*** Opening of Information shown ***
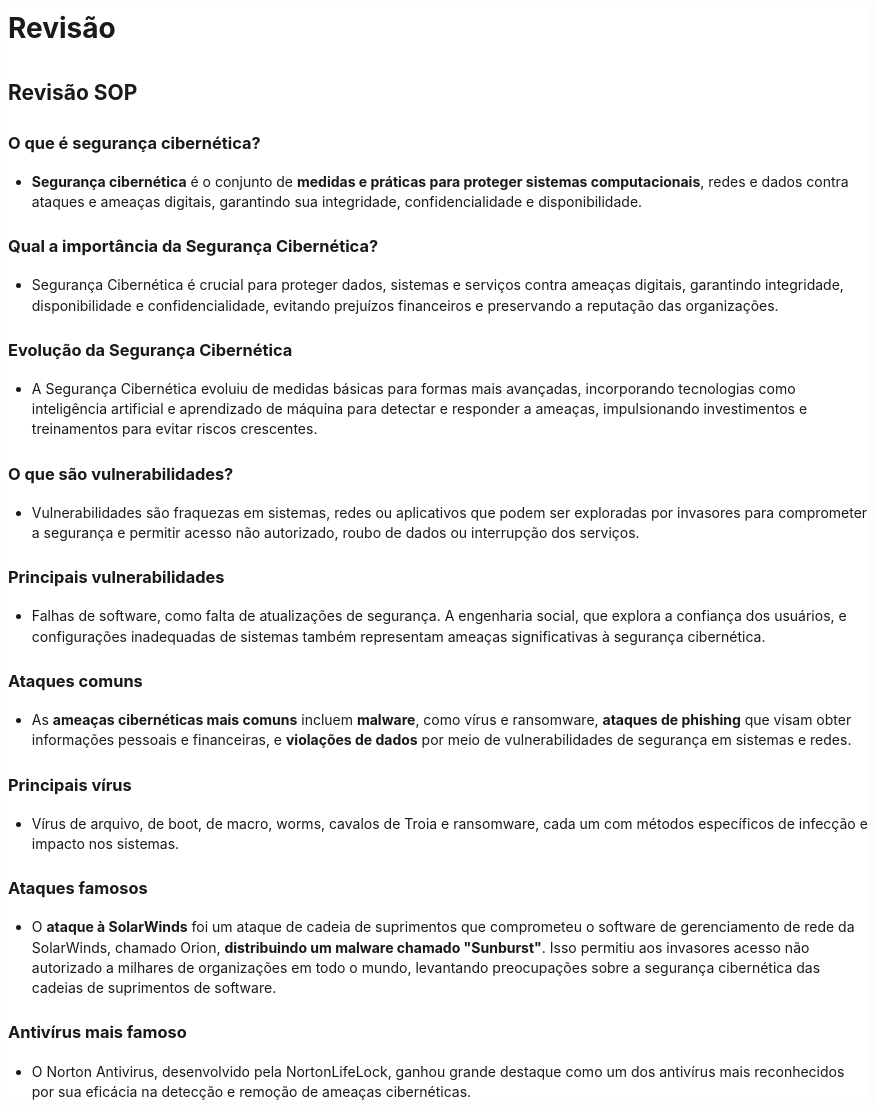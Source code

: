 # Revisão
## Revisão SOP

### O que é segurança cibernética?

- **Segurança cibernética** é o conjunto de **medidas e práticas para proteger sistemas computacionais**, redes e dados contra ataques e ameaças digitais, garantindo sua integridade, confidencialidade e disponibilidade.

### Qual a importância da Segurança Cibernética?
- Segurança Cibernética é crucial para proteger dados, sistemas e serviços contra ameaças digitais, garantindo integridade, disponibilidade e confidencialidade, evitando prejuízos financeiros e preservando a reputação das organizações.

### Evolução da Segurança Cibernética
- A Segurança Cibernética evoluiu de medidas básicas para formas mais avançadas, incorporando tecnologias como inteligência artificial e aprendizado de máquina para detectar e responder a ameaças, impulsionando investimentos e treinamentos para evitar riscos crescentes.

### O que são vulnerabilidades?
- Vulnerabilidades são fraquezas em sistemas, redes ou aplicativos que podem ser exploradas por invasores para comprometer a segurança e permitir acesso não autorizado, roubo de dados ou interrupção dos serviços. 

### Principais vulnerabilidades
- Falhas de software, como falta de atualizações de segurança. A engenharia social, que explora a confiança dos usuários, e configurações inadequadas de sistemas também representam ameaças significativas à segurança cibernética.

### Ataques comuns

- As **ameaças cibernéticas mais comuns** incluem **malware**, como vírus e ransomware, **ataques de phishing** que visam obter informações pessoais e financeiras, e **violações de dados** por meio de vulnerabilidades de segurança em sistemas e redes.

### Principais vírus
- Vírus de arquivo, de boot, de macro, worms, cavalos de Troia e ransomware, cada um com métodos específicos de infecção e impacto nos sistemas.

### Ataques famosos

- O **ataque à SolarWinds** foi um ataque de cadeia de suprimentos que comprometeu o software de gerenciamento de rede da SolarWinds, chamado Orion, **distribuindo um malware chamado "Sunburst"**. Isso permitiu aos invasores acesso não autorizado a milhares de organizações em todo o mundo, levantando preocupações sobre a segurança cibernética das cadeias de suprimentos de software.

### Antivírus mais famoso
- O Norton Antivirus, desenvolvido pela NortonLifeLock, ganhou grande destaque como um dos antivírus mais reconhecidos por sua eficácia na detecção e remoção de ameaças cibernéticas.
*** Close of Information shown ***
→ **Goal of the exercise**:
Please return only the lines from the top of the data through the line with "### O que são vulnerabilidades?", exactly as written, and drop every picture.

→ **Answer to the exercise**:
Source code

: # Revisão
## Revisão SOP

### O que é segurança cibernética?

- **Segurança cibernética** é o conjunto de **medidas e práticas para proteger sistemas computacionais**, redes e dados contra ataques e ameaças digitais, garantindo sua integridade, confidencialidade e disponibilidade.

### Qual a importância da Segurança Cibernética?
- Segurança Cibernética é crucial para proteger dados, sistemas e serviços contra ameaças digitais, garantindo integridade, disponibilidade e confidencialidade, evitando prejuízos financeiros e preservando a reputação das organizações.

### Evolução da Segurança Cibernética
- A Segurança Cibernética evoluiu de medidas básicas para formas mais avançadas, incorporando tecnologias como inteligência artificial e aprendizado de máquina para detectar e responder a ameaças, impulsionando investimentos e treinamentos para evitar riscos crescentes.

### O que são vulnerabilidades?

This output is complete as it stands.